Problem => From the listing below, copy each line that holds "just".

Materials provided =>
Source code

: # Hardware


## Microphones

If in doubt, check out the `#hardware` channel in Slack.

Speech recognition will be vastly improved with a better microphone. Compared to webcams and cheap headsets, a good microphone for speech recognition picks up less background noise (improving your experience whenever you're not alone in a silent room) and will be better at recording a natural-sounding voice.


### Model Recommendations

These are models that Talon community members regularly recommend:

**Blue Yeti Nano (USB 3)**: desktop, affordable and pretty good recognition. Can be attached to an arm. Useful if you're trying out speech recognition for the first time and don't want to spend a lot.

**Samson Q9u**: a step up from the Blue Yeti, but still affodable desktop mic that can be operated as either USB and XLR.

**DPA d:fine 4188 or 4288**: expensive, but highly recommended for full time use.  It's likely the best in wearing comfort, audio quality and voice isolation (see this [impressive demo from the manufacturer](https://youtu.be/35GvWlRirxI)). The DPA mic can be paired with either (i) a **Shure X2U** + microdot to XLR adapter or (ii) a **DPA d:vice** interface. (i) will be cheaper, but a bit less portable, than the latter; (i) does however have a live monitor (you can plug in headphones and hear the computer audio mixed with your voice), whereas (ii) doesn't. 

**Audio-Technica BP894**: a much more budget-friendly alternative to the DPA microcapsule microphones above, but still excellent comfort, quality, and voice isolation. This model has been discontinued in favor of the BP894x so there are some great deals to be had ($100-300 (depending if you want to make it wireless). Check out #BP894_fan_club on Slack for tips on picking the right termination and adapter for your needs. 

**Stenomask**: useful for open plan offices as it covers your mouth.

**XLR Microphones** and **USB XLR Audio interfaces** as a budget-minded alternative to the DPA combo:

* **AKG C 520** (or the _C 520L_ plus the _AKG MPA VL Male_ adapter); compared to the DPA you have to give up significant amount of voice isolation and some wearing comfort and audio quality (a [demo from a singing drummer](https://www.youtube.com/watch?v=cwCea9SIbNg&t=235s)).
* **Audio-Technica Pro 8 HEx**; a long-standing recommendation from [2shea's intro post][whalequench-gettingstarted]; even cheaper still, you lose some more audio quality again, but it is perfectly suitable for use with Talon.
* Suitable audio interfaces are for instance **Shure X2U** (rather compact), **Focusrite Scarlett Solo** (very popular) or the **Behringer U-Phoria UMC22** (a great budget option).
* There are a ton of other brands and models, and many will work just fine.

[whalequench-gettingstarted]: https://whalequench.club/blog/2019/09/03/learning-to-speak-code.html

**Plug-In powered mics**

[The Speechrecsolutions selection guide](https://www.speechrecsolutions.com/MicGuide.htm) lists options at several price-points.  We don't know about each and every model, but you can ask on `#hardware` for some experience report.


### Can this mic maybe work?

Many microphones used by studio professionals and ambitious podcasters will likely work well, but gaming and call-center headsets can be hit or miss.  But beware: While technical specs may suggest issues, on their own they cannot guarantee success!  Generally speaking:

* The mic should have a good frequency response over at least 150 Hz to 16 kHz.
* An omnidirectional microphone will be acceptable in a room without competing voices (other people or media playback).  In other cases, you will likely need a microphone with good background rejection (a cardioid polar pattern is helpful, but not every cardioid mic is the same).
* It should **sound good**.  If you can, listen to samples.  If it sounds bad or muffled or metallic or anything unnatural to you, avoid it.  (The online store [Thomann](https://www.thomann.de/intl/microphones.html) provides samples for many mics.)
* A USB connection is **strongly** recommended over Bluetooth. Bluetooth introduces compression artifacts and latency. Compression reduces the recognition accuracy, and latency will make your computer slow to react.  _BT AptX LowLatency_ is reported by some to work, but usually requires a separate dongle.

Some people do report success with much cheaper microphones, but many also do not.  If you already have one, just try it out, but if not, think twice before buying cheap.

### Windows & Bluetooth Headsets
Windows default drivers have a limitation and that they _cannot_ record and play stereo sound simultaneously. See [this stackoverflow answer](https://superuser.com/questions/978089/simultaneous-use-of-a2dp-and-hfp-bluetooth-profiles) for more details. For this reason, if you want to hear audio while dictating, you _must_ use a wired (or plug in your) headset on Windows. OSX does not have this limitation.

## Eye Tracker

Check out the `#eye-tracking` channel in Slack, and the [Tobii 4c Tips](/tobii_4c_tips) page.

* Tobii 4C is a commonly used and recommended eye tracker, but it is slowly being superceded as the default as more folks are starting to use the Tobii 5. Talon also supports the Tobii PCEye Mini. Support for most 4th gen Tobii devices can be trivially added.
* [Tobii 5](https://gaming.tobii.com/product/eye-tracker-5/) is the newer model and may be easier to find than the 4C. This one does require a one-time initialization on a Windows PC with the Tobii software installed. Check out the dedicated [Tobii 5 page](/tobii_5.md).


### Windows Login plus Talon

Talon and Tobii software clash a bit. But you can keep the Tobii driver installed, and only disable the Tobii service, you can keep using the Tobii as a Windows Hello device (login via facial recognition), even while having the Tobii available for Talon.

Answer to the problem =>
* There are a ton of other brands and models, and many will work just fine.
Some people do report success with much cheaper microphones, but many also do not.  If you already have one, just try it out, but if not, think twice before buying cheap.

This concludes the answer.